What is the difference between a statistician and a data scientist according to Dr. Granville?
A data scientist uses statistics, but is not only a statistician.
What is statistical regression used for?
To show the probable relationship between two variables, such as distance driven and gas used.
What machine learning algorithm is mentioned in the text for processing big data?
Nearest neighbor.
Why should the term ‘big data’ be used with caution?
Because what was once considered big data is constantly evolving due to innovation.
What tools have expanded the possibilities for handling big data?
Tools like Hadoop and software advancements have expanded the limits for handling data.
What sets a data scientist apart according to Dr.

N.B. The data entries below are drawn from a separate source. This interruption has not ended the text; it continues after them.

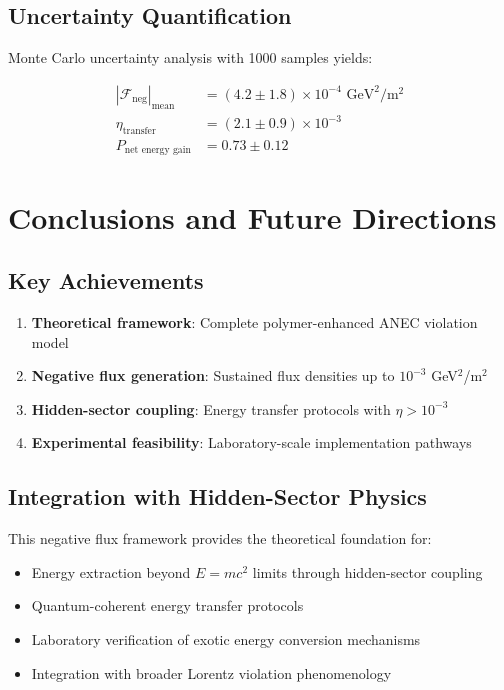 \documentclass[12pt]{article}
\begin{document}
\subsection{Uncertainty Quantification}

Monte Carlo uncertainty analysis with 1000 samples yields:

\begin{align}
|\mathcal{F}_{\text{neg}}|_{\text{mean}} &= (4.2 \pm 1.8) \times 10^{-4} \text{ GeV}^2/\text{m}^2 \\
\eta_{\text{transfer}} &= (2.1 \pm 0.9) \times 10^{-3} \\
P_{\text{net energy gain}} &= 0.73 \pm 0.12
\end{align}

\section{Conclusions and Future Directions}

\subsection{Key Achievements}

\begin{enumerate}
\item \textbf{Theoretical framework}: Complete polymer-enhanced ANEC violation model
\item \textbf{Negative flux generation}: Sustained flux densities up to $10^{-3}$ GeV$^2$/m$^2$
\item \textbf{Hidden-sector coupling}: Energy transfer protocols with $\eta > 10^{-3}$
\item \textbf{Experimental feasibility}: Laboratory-scale implementation pathways
\end{enumerate}

\subsection{Integration with Hidden-Sector Physics}

This negative flux framework provides the theoretical foundation for:

\begin{itemize}
\item Energy extraction beyond $E=mc^2$ limits through hidden-sector coupling
\item Quantum-coherent energy transfer protocols
\item Laboratory verification of exotic energy conversion mechanisms
\item Integration with broader Lorentz violation phenomenology
\end{itemize}
\end{document}
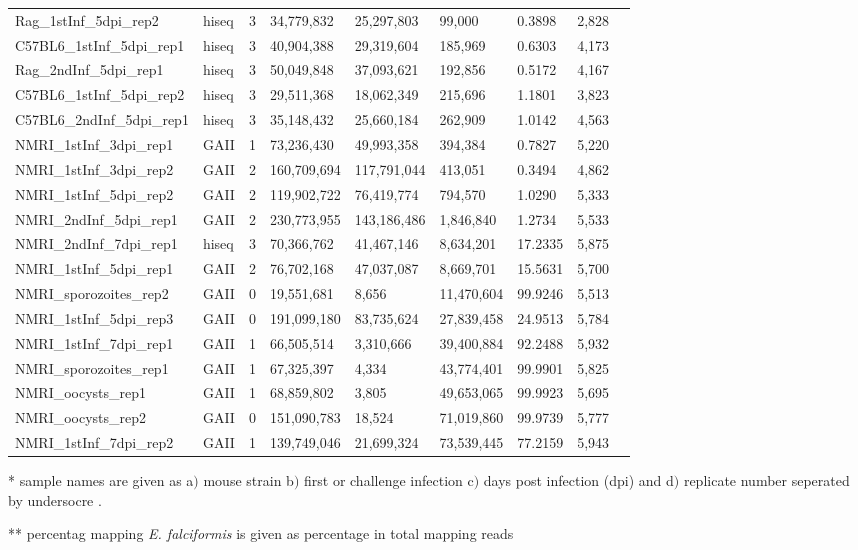 \documentclass{bmcart}
\begin{document}
\begin{backmatter}
\begin{table}[ht]
\begin{tabular}{lllllllll}
  Rag\_1stInf\_5dpi\_rep2 & hiseq & 3 & 34,779,832 & 25,297,803 & 99,000 & 0.3898 & 2,828 \\ 
  C57BL6\_1stInf\_5dpi\_rep1 & hiseq & 3 & 40,904,388 & 29,319,604 & 185,969 & 0.6303 & 4,173 \\ 
  Rag\_2ndInf\_5dpi\_rep1 & hiseq & 3 & 50,049,848 & 37,093,621 & 192,856 & 0.5172 & 4,167 \\ 
  C57BL6\_1stInf\_5dpi\_rep2 & hiseq & 3 & 29,511,368 & 18,062,349 & 215,696 & 1.1801 & 3,823 \\ 
  C57BL6\_2ndInf\_5dpi\_rep1 & hiseq & 3 & 35,148,432 & 25,660,184 & 262,909 & 1.0142 & 4,563 \\ 
  NMRI\_1stInf\_3dpi\_rep1 & GAII & 1 & 73,236,430 & 49,993,358 & 394,384 & 0.7827 & 5,220 \\ 
  NMRI\_1stInf\_3dpi\_rep2 & GAII & 2 & 160,709,694 & 117,791,044 & 413,051 & 0.3494 & 4,862 \\ 
  NMRI\_1stInf\_5dpi\_rep2 & GAII & 2 & 119,902,722 & 76,419,774 & 794,570 & 1.0290 & 5,333 \\ 
  NMRI\_2ndInf\_5dpi\_rep1 & GAII & 2 & 230,773,955 & 143,186,486 & 1,846,840 & 1.2734 & 5,533 \\ 
  NMRI\_2ndInf\_7dpi\_rep1 & hiseq & 3 & 70,366,762 & 41,467,146 & 8,634,201 & 17.2335 & 5,875 \\ 
  NMRI\_1stInf\_5dpi\_rep1 & GAII & 2 & 76,702,168 & 47,037,087 & 8,669,701 & 15.5631 & 5,700 \\ 
  NMRI\_sporozoites\_rep2 & GAII & 0 & 19,551,681 & 8,656 & 11,470,604 & 99.9246 & 5,513 \\ 
  NMRI\_1stInf\_5dpi\_rep3 & GAII & 0 & 191,099,180 & 83,735,624 & 27,839,458 & 24.9513 & 5,784 \\ 
  NMRI\_1stInf\_7dpi\_rep1 & GAII & 1 & 66,505,514 & 3,310,666 & 39,400,884 & 92.2488 & 5,932 \\ 
  NMRI\_sporozoites\_rep1 & GAII & 1 & 67,325,397 & 4,334 & 43,774,401 & 99.9901 & 5,825 \\ 
  NMRI\_oocysts\_rep1 & GAII & 1 & 68,859,802 & 3,805 & 49,653,065 & 99.9923 & 5,695 \\ 
  NMRI\_oocysts\_rep2 & GAII & 0 & 151,090,783 & 18,524 & 71,019,860 & 99.9739 & 5,777 \\ 
  NMRI\_1stInf\_7dpi\_rep2 & GAII & 1 & 139,749,046 & 21,699,324 & 73,539,445 & 77.2159 & 5,943 \\ 
   \hline
\end{tabular}
\begin{tablenotes}[flushleft]\footnotesize\singlespacing
\item{*} sample names are given as a$)$ mouse strain b$)$ first or challenge
  infection c$)$ days post infection (dpi) and d$)$ replicate number
  seperated by undersocre . \\
\item{**} percentag mapping \textit{E. falciformis} is given as percentage in total mapping reads
\end{tablenotes}
\end{table}
\hspace*{+2.5cm}






\end{backmatter}
\end{document}
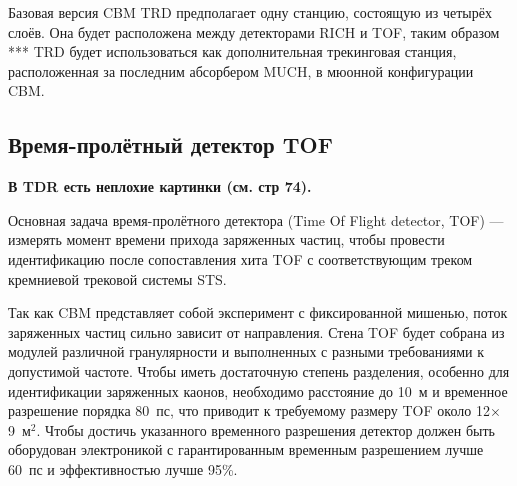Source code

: Базовая версия CBM TRD предполагает одну станцию, состоящую из четырёх слоёв.
Она будет расположена между детекторами RICH и TOF, таким образом ***
TRD будет использоваться как дополнительная трекинговая станция, расположенная за последним абсорбером MUCH, в мюонной конфигурации CBM.



\subsection{Время-пролётный детектор TOF}\label{sec:secTOF}

\textbf{В TDR есть неплохие картинки (см. стр 74).}


Основная задача время-пролётного детектора (Time Of Flight detector, TOF) --- измерять момент времени прихода заряженных частиц, чтобы провести идентификацию после сопоставления хита TOF с соответствующим треком кремниевой трековой системы STS.


Так как CBM представляет собой эксперимент с фиксированной мишенью, поток заряженных частиц сильно зависит от направления. Стена TOF будет собрана из модулей различной гранулярности и выполненных с разными требованиями к допустимой частоте. Чтобы иметь достаточную степень разделения, особенно для идентификации заряженных каонов, необходимо расстояние до 10~м и временное разрешение порядка 80~пс, что приводит к требуемому размеру TOF около 12$\times$9~м$^2$. Чтобы достичь указанного временного разрешения детектор должен быть оборудован электроникой с гарантированным временным разрешением лучше 60~пс и эффективностью лучше 95\%.

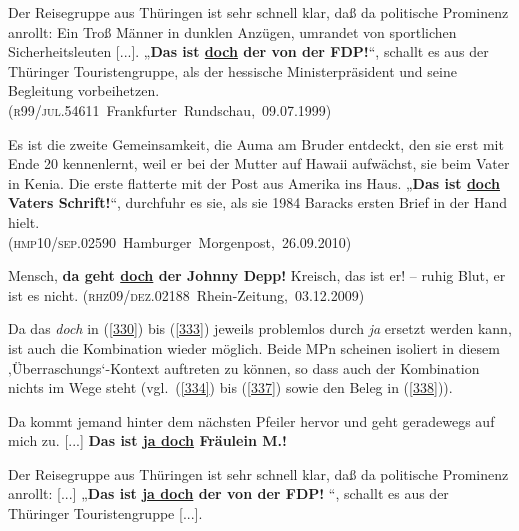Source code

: \begin{exe}
	\ex\label{331}
 
	Der Reisegruppe aus Thüringen ist sehr schnell klar, daß da politische Prominenz anrollt: Ein Troß Männer in dunklen Anzügen, umrandet von sportlichen 	Sicherheitsleuten [...].  „\textbf{Das ist \underline{doch} der von der FDP!}“, schallt es aus der Thüringer Touristengruppe, als der 			hessische Ministerpräsident und seine Begleitung vorbeihetzen.\\     
	\hbox{}\hfill\hbox{(\textsc{r99/jul.54611} Frankfurter Rundschau, 09.07.1999)}	
\end{exe}				
							
\begin{exe}
	\ex\label{332}
 
	Es ist die zweite Gemeinsamkeit, die Auma am Bruder entdeckt, den sie erst mit Ende 20 kennenlernt, weil er bei der Mutter auf Hawaii aufwächst, sie beim Vater in Kenia. Die erste flatterte mit der Post aus Amerika ins Haus. „\textbf{Das ist \underline{doch} Vaters Schrift!}“, durchfuhr es sie, als sie 1984 Baracks ersten Brief in der Hand hielt.\\
	\hbox{}\hfill\hbox{(\textsc{hmp10/sep.02590} Hamburger Morgenpost, 26.09.2010)}	
\end{exe}
		
\begin{exe}
	\ex\label{333}
 
	Mensch, \textbf{da geht \underline{doch} der Johnny Depp!} Kreisch, das ist er! – ruhig Blut, er ist es nicht.    
	\hfill\hbox{(\textsc{rhz09/dez.02188} Rhein-Zeitung, 03.12.2009)}	
\end{exe}	                                                                
Da das \textit{doch} in (\ref{330}) bis (\ref{333}) jeweils problemlos durch \textit{ja} ersetzt werden kann, ist auch die Kombination wieder möglich. Beide MPn scheinen isoliert in diesem ‚Überraschungs‘-Kontext auftreten zu können, so dass auch der Kombination nichts im Wege steht (vgl.\ (\ref{334}) bis (\ref{337}) sowie den Beleg in (\ref{338})).

\begin{exe}
	\ex\label{334}
 
	Da kommt jemand hinter dem nächsten Pfeiler hervor und geht geradewegs auf mich zu. [...] \textbf{Das ist \underline{ja doch} Fräulein M.!}	
\end{exe}	

\begin{exe}
	\ex\label{335}
 
	Der Reisegruppe aus Thüringen ist sehr schnell klar, daß da politische Prominenz anrollt: [...]  „\textbf{Das ist \underline{ja doch} der von der FDP!}			“, schallt es aus der Thüringer Touristengruppe [...].
\end{exe}

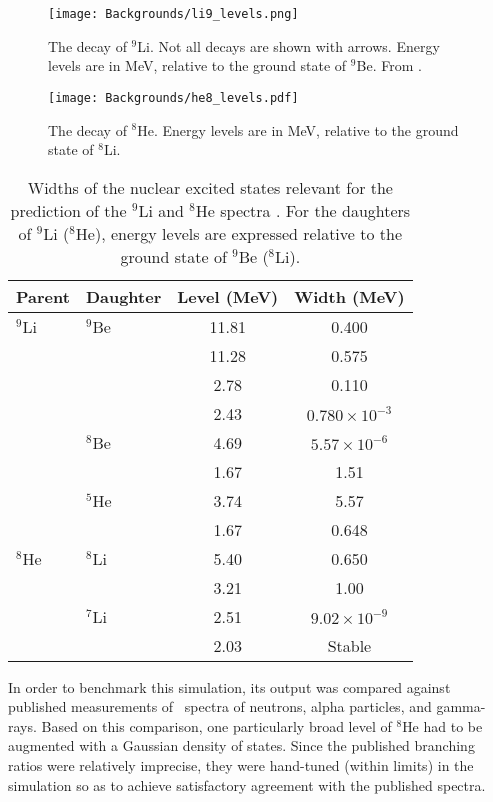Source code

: \documentclass[../thesis.tex]{subfiles}
\begin{document}
\begin{figure}[h]
  \texttt{[image: Backgrounds/li9\_levels.png]}
  \caption{The decay of $^9$Li. Not all decays are shown with arrows. Energy levels are in MeV, relative to the ground state of $^9$Be. From \cite{pedroLi9Spec2}.}
  \label{fig:li9_levels}
\end{figure}

\begin{figure}[h]
  \texttt{[image: Backgrounds/he8\_levels.pdf]}
  \caption{The decay of $^8$He. Energy levels are in MeV, relative to the ground state of $^8$Li.}
  \label{fig:he8_levels}
\end{figure}

\begin{table}[ht]
  \begin{tabular}{llcc}
    \toprule
    Parent & Daughter & Level (MeV) & Width (MeV) \\
    \midrule
    $^9$Li & $^9$Be & 11.81 & 0.400 \\
           & & 11.28 & 0.575 \\
           & & 2.78 & 0.110 \\
           & & 2.43 & $0.780 \times 10^{-3}$ \\
           & $^8$Be & 4.69 & $5.57 \times 10^{-6}$ \\
           & & 1.67 & 1.51 \\
           & $^5$He & 3.74 & 5.57 \\
           & & 1.67 & 0.648 \\
    \midrule
    $^8$He & $^8$Li & 5.40 & 0.650 \\
           & & 3.21 & 1.00 \\
           & $^7$Li & 2.51 & $9.02\times10^{-9}$ \\
           & & 2.03 & Stable \\
    \bottomrule
  \end{tabular}
  \caption{Widths of the nuclear excited states relevant for the prediction of the $^9$Li and $^8$He spectra \cite{ENDF}. For the daughters of $^9$Li ($^8$He), energy levels are expressed relative to the ground state of $^9$Be ($^8$Li).}
  \label{tab:bkgLi9Widths}
\end{table}

In order to benchmark this simulation, its output was compared against published measurements of \LiHe\ spectra of neutrons, alpha particles, and gamma-rays. Based on this comparison, one particularly broad level of $^8$He had to be augmented with a Gaussian density of states. Since the published branching ratios were relatively imprecise, they were hand-tuned (within limits) in the simulation so as to achieve satisfactory agreement with the published spectra.
\end{document}
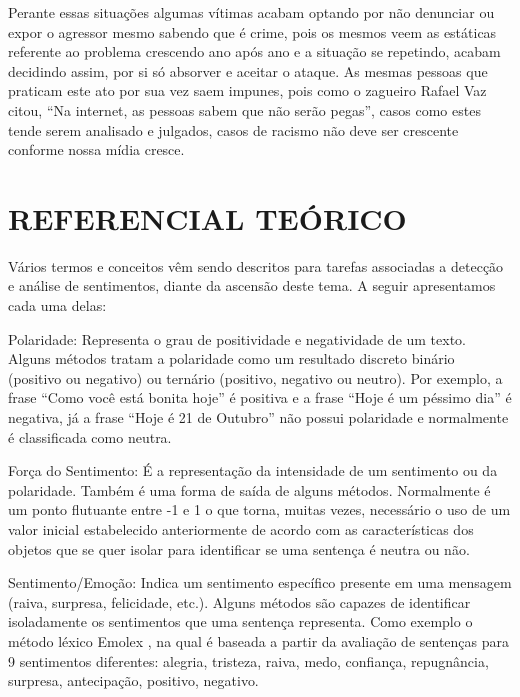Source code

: \documentclass[12pt, a4paper]{article}
\begin{document}
\hspace*{0.8cm}Perante essas situações algumas vítimas acabam optando por não denunciar ou expor o agressor mesmo sabendo que é crime, pois os mesmos veem as estáticas referente ao problema crescendo ano após ano e a situação se repetindo, acabam decidindo assim, por si só absorver e aceitar o ataque.
As mesmas pessoas que praticam este ato por sua vez saem impunes, pois como o zagueiro Rafael Vaz citou, “Na internet, as pessoas sabem que não serão pegas”, casos como estes tende serem analisado e julgados, casos de racismo não deve ser crescente conforme nossa mídia cresce.

\newpage
\section{REFERENCIAL TEÓRICO}	


\hspace*{0.8cm}Vários termos e conceitos vêm sendo descritos para tarefas associadas a detecção e análise de sentimentos, diante da ascensão deste tema. A seguir apresentamos cada uma delas: 

Polaridade: Representa o grau de positividade e negatividade de um texto. Alguns métodos tratam a polaridade como um resultado discreto binário (positivo ou negativo) ou ternário (positivo, negativo ou neutro). Por exemplo, a frase “Como você está bonita hoje” é positiva e a frase “Hoje é um péssimo dia” é negativa, já a frase “Hoje é 21 de Outubro” não possui polaridade e normalmente é classificada como neutra.

Força do Sentimento: É a representação da intensidade de um sentimento ou da polaridade. Também é uma forma de saída de alguns métodos. Normalmente é um ponto flutuante entre -1 e 1 o que torna, muitas vezes, necessário o uso de um valor inicial estabelecido anteriormente de acordo com as características dos objetos que se quer isolar para identificar se uma sentença é neutra ou não.

Sentimento/Emoção: Indica um sentimento específico presente em uma mensagem (raiva, surpresa, felicidade, etc.). Alguns métodos são capazes de identificar isoladamente os sentimentos que uma sentença representa. Como exemplo o método léxico Emolex \cite{Mohammad}, na qual é baseada a partir da avaliação de sentenças para 9 sentimentos diferentes: alegria, tristeza, raiva, medo, confiança, repugnância, surpresa, antecipação, positivo, negativo.
\end{document}
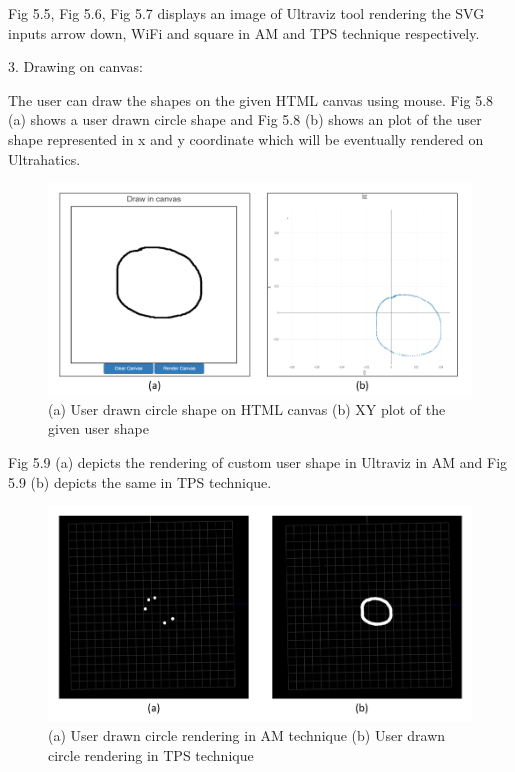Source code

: Fig 5.5, Fig 5.6, Fig 5.7 displays an image of Ultraviz tool rendering the SVG inputs arrow down, WiFi and square in AM and TPS technique respectively.

3. Drawing on canvas:

The user can draw the shapes on the given HTML canvas using mouse. Fig 5.8 (a) shows a user drawn circle shape and Fig 5.8 (b) shows an plot of the user shape represented in x and y coordinate which will be eventually rendered on Ultrahatics.

\begin{figure}[H]
	\includegraphics[width=\textwidth]{gfx/canvas input.png}
	\caption{(a) User drawn circle shape on HTML canvas (b) XY plot of the given user shape}
	\label{fig:validation:svg_sq_tps}
\end{figure}

Fig 5.9 (a) depicts the rendering of custom user shape in Ultraviz in AM and Fig 5.9 (b) depicts the same in TPS technique.

\begin{figure}[H]
	\includegraphics[width=\textwidth]{gfx/canvas_uv.png}
	\caption{(a) User drawn circle rendering in AM technique (b) User drawn circle rendering in TPS technique}
	\label{fig:validation:svg_sq_tps}
\end{figure}

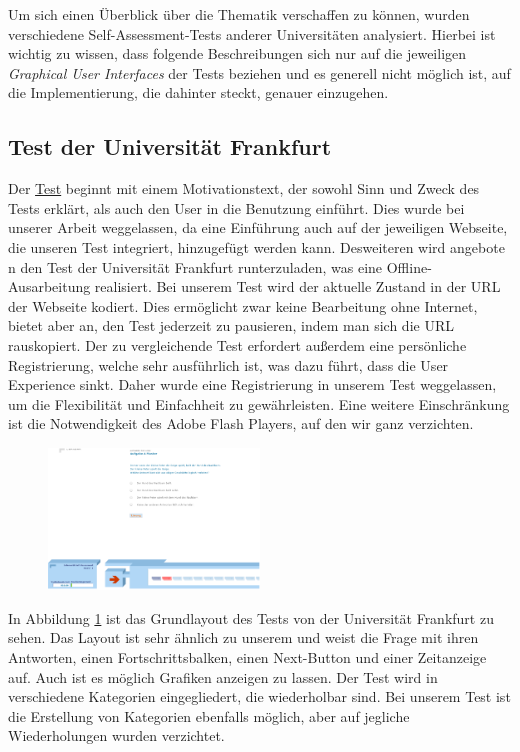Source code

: \label{Jonas}
Um sich einen Überblick über die Thematik verschaffen zu können, wurden verschiedene Self-Assessment-Tests anderer Universitäten analysiert. Hierbei ist wichtig zu wissen, dass folgende Beschreibungen sich nur auf die jeweiligen \textit{Graphical User Interfaces} der Tests beziehen und es generell nicht möglich ist, auf die Implementierung, die dahinter steckt, genauer einzugehen.\break
\subsection{Test der Universität Frankfurt}
Der \href{https://www.gdv.informatik.uni-frankfurt.de/selfassessment/
Informatik/}{Test} beginnt mit einem Motivationstext, der sowohl Sinn und Zweck des Tests erklärt, als auch den User in die Benutzung einführt. Dies wurde bei unserer Arbeit weggelassen, da eine Einführung auch auf der jeweiligen Webseite, die unseren Test integriert, hinzugefügt werden kann. Desweiteren wird angebote n den Test der Universität Frankfurt runterzuladen, was eine Offline-Ausarbeitung realisiert. Bei unserem Test wird der aktuelle Zustand in der URL der Webseite kodiert. Dies ermöglicht zwar keine Bearbeitung ohne Internet, bietet aber an, den Test jederzeit zu pausieren, indem man sich die URL rauskopiert. Der zu vergleichende Test erfordert außerdem eine persönliche Registrierung, welche sehr ausführlich ist, was dazu führt, dass die User Experience sinkt. Daher wurde eine Registrierung in unserem Test weggelassen, um die Flexibilität und Einfachheit zu gewährleisten. Eine weitere Einschränkung ist die Notwendigkeit des Adobe Flash Players, auf den wir ganz verzichten. 
\begin{figure}[htbp] 
  \centering
     \includegraphics[width=0.5\textwidth]{Jonas_Images/frankfurt1.png}
  \caption{}
  \label{fig:Bild1}
\end{figure}
In Abbildung \ref{fig:Bild1} ist das Grundlayout des Tests von der Universität Frankfurt zu sehen. Das Layout ist sehr ähnlich zu unserem und weist die Frage mit ihren Antworten, einen Fortschrittsbalken, einen Next-Button und einer Zeitanzeige auf. Auch ist es möglich Grafiken anzeigen zu lassen. Der Test wird in verschiedene Kategorien eingegliedert, die wiederholbar sind. Bei unserem Test ist die Erstellung von Kategorien ebenfalls möglich, aber auf jegliche Wiederholungen wurden verzichtet.
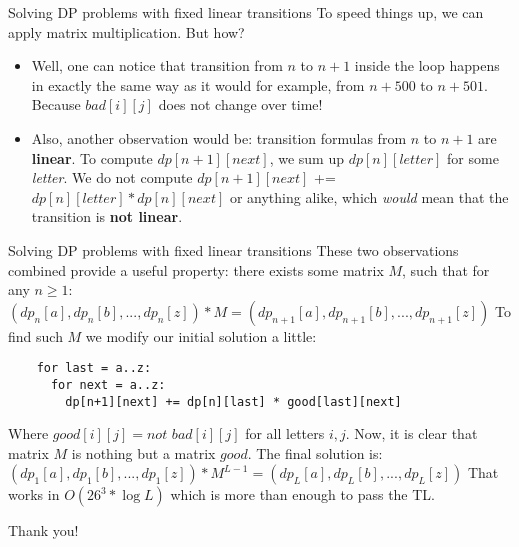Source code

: \documentclass{beamer}
\begin{document}
\begin{frame}[fragile]{Solving DP problems with fixed linear transitions}
  To speed things up, we can apply matrix multiplication. But how?
  \pause \newline
  \begin{itemize}
    \item 
      Well, one can notice that transition from $n$ to $n + 1$ inside the loop
      happens in exactly the same way as it would for example, from $n + 500$ to $n + 501$.
      \newline Because $bad[i][j]$ does not change over time!
  \pause \newline
    \item
      Also, another observation would be: 
      transition formulas from $n$ to $n + 1$ are \textbf{linear}.
      To compute $dp[n + 1][next]$, we sum up $dp[n][letter]$
      for some \textit{letter}.
      \newline 
      We do not compute
      $dp[n + 1][next]$ += $dp[n][letter] * dp[n][next]$ or anything alike,
      which \textit{would} mean that the transition is \textbf{not linear}.
  \end{itemize}
\end{frame}

\begin{frame}[fragile]{Solving DP problems with fixed linear transitions}
  These two observations combined provide a useful property: 
  \newline
  there exists some matrix $M$, such that for any $n \geq 1$:
  $(dp_n[a], dp_n[b], ..., dp_n[z]) * M = (dp_{n+1}[a], dp_{n+1}[b], ..., dp_{n+1}[z])$
  \pause \newline
  To find such $M$ we modify our initial solution a little:
  \begin{lstlisting}
    for last = a..z:
      for next = a..z:
        dp[n+1][next] += dp[n][last] * good[last][next]
  \end{lstlisting}
  Where $good[i][j] = not$ $bad[i][j]$ for all letters $i,j$.
  \pause \newline
  Now, it is clear that matrix $M$ is nothing but a matrix $good$.
  \pause \newline
  The final solution is: 
  \newline 
  $(dp_1[a], dp_1[b], ..., dp_1[z]) * M^{L-1} = (dp_L[a], dp_L[b], ..., dp_L[z])$
  \newline That works in $O(26^3 * \log{L})$ which is more than enough to pass the TL.
\end{frame}

\begin{frame}{}
                \LARGE{\centerline{Thank you!}}
\end{frame}
\end{document}
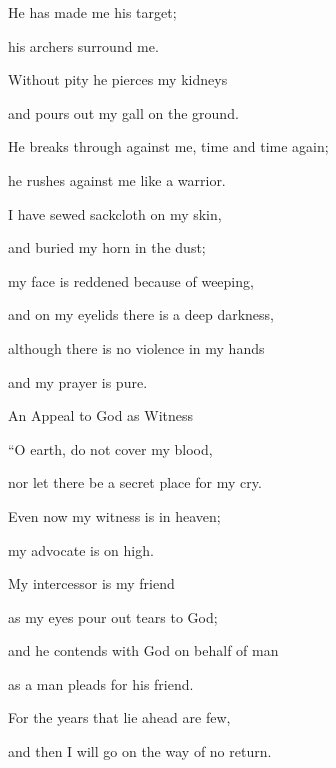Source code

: {\par }{\Q He has made
me his target;
\par }{\Q {}his archers
surround
me.
\par }{\Q Without pity
he pierces
my kidneys
\par }{\Q and pours out
my gall
on the ground.
\par }{\Q {}He breaks through
against
me, time
and time
again;
\par }{\Q he rushes
against
me like a warrior.
\par }{\Q {}I have sewed
sackcloth
on
my skin,
\par }{\Q and buried my horn
in the dust;
\par }{\Q {}my face
is reddened
because of weeping,
\par }{\Q and on
my eyelids
there is a deep darkness,
\par }{\Q {}although there is no
violence
in my hands
\par }{\Q and my prayer
is pure.
\par }{\SH An Appeal to God as Witness
\par }{\Q {}“O earth,
do not
cover
my blood,
\par }{\Q nor let
there be
a secret place
for my cry.
\par }{\Q {}Even
now
my witness
is
in heaven;
\par }{\Q my advocate
is on high.
\par }{\Q {}My intercessor
is my friend
\par }{\Q as my eyes
pour out tears to God;
\par }{\Q {}and he contends
with
God
on behalf of man
\par }{\Q as a man
pleads for his friend.
\par }{\Q {}For
the years
that lie
ahead
are few,
\par }{\Q and then I will go on the way
of no
return.


\par }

Patel?
Their ability to unlock insights and convey compelling narratives to stakeholders.
What types of data do data scientists work with?
Data from a wide variety of sources, including video, audio, and text (structured and unstructured).
What are some common data formats used by data scientists?
Delimited text files, spreadsheets, XML, PDFs, and JSON.
What quality does Rachel Schutt highlight as making a data scientist exceptional?
Curiosity.
What skills and roles does a data scientist combine, according to Rachel Schutt?
A blend of computer scientist, software engineer, and statistician.
What defines a data scientist’s prowess according to Rachel Schutt?
Their ability to transform unstructured solutions into structured insights.
What are Comma-separated values (CSV) / Tab-separated values (TSV)?
Commonly used format for storing tabular data as plain text where either the comma or the tab separates each value.
What are data file types?
A computer file configuration designed to store data in a specific way.
What is a data format?
How data is encoded so it can be stored within a data file type.
What is data visualization?
A visual way, such as a graph, of representing data in a readily understandable way makes it easier to see trends in the data.
What is a delimited text file?
A plain text file where a specific character separates the data values.
What is Extensible Markup Language (XML)?
A language designed to structure, store, and enable data exchange between various technologies.
What is Hadoop?
An open-source framework designed to store and process large datasets across clusters of computers.
What is JavaScript Object Notation (JSON)?
A data format compatible with various programming languages for two applications to exchange structured data.